My article entitled “Body Worlds’ Plastinates, the Human/Nonhuman Interface, and Feminism” was recently published in a special issue on the nonhuman in the journal Feminist Theory, edited Myra J. Hird and Celia Roberts. Body Worlds is an exhibition that displays dissected human bodies that have been preserved by a process called plastination which infuses them with a polymer that purportedly makes them impervious to decay. While the exhibition’s creators claim to display “real human bodies,” because they are made with significant amounts of plastic and other materials, I argue that these exhibits are ambivalently human. But they are also ambivalently nonhuman as they can still engage the spectator in decidedly human, affective encounters. In this way, they signal a grey area in the human/nonhuman duality that underpins much of our economics, politics, and ethics. In this article, I discuss the important implications this has for feminism, which has always grappled with the questions of who should be granted the status of human and what privileges such status should confer.
I would be very happy to hear any comments readers have regarding this article.

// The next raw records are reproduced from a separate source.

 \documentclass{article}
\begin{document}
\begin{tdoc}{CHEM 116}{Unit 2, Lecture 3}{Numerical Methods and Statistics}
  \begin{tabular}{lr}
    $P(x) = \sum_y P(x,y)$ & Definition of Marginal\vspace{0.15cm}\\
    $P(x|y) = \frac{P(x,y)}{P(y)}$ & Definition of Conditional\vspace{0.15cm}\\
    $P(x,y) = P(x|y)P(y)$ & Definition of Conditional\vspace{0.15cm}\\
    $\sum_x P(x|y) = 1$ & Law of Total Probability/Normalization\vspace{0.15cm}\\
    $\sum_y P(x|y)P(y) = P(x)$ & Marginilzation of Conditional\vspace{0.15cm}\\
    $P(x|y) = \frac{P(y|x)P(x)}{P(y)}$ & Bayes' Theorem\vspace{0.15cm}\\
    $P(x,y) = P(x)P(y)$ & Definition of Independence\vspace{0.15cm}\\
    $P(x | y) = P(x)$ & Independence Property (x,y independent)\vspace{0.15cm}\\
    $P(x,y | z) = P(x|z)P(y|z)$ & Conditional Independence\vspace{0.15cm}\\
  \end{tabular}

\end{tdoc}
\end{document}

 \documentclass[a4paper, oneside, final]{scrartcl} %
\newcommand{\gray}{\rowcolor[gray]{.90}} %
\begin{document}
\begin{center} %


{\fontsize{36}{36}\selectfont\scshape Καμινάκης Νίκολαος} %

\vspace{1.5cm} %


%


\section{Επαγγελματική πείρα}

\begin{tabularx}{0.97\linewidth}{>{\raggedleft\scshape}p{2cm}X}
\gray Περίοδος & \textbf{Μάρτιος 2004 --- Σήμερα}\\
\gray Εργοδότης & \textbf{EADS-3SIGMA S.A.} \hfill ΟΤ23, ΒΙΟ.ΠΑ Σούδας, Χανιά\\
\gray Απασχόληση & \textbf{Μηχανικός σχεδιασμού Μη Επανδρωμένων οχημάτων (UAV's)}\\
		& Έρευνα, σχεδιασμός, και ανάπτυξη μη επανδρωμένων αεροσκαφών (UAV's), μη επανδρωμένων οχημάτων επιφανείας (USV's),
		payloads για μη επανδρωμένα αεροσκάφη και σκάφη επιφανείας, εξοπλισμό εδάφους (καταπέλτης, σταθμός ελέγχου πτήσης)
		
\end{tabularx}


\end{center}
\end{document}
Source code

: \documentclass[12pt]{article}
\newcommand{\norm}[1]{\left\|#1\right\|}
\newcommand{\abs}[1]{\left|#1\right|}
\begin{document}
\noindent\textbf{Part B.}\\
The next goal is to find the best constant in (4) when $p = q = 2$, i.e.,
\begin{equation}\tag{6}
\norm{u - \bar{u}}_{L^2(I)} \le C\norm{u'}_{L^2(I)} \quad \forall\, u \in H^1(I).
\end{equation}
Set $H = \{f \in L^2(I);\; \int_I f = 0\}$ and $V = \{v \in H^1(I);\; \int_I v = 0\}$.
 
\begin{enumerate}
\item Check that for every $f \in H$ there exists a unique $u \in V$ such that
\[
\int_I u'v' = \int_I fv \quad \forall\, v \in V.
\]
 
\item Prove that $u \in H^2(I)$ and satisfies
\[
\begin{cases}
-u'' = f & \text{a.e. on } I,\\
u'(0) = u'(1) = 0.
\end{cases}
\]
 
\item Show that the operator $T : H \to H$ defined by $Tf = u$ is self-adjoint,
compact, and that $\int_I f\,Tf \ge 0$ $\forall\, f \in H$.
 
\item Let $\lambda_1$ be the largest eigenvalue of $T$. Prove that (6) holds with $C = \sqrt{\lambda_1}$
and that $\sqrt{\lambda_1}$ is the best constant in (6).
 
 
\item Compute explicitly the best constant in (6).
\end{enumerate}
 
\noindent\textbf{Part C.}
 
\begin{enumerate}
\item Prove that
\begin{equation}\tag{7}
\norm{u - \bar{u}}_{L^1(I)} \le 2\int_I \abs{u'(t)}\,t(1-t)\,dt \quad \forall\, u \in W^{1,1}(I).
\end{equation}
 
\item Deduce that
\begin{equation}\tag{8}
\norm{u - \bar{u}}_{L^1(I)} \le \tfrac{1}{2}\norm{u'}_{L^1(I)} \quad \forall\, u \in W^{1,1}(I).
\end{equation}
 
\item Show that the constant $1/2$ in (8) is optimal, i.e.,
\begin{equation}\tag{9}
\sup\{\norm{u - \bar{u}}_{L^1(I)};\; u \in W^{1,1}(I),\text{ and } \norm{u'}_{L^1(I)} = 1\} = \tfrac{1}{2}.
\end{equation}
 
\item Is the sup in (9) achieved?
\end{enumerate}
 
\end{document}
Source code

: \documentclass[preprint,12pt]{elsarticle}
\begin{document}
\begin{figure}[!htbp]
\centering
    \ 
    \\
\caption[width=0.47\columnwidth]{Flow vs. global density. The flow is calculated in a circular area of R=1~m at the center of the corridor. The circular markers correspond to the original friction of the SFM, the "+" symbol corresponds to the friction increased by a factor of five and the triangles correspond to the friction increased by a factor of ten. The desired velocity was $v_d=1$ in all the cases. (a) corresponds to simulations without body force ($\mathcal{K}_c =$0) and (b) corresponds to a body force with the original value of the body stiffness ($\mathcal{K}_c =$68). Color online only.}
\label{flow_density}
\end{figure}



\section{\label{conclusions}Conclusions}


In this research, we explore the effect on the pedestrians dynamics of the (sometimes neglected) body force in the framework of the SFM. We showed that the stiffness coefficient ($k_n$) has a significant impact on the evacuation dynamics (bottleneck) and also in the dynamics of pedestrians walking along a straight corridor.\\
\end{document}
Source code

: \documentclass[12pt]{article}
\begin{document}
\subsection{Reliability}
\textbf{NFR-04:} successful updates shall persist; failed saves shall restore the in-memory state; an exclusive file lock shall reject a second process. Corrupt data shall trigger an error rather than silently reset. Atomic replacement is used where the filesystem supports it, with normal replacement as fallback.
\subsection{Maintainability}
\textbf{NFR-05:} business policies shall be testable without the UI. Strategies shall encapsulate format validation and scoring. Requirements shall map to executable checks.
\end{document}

Body Worlds is a hugely popular exhibition that claims to offer a reverential and educational experience of the ‘real human body’ through the display of plastinated dead human bodies. However, because they are posed, staged, and composed of significant nonhuman artifice, plastinates are ambivalently ‘real’ as human bodies, let alone ‘real’ as humans. Plastinates are as much nonhuman as human, and neither category fully accounts for them. In this article, I discuss the consequences of this for feminist theory. Approaches in feminist theory that reify, either implicitly or explicitly, a human/nonhuman binary framework are challenged by plastinates. I show that locating plastinates within either ontological category, though not fully accounting for them, enables feminist critiques of the exhibition; however, these categories also paradoxically permit forms of violence with which feminists are typically concerned. In this way, I argue that plastinates force feminist thought to the very interface of the human/nonhuman divide. When applied to Body Worlds, these concepts at best form a heuristic ontological hinge whose angle is determined by ethical and political commitments, illustrating the ways in which key ontologies should be seen as political strategies more or less amenable to feminist goals, but not more or less true. I argue that what lies at the crux of this hinge, in the case of plastinates, is death, and suggest that Body Worlds demands that the interface of death with life become a key feminist concern.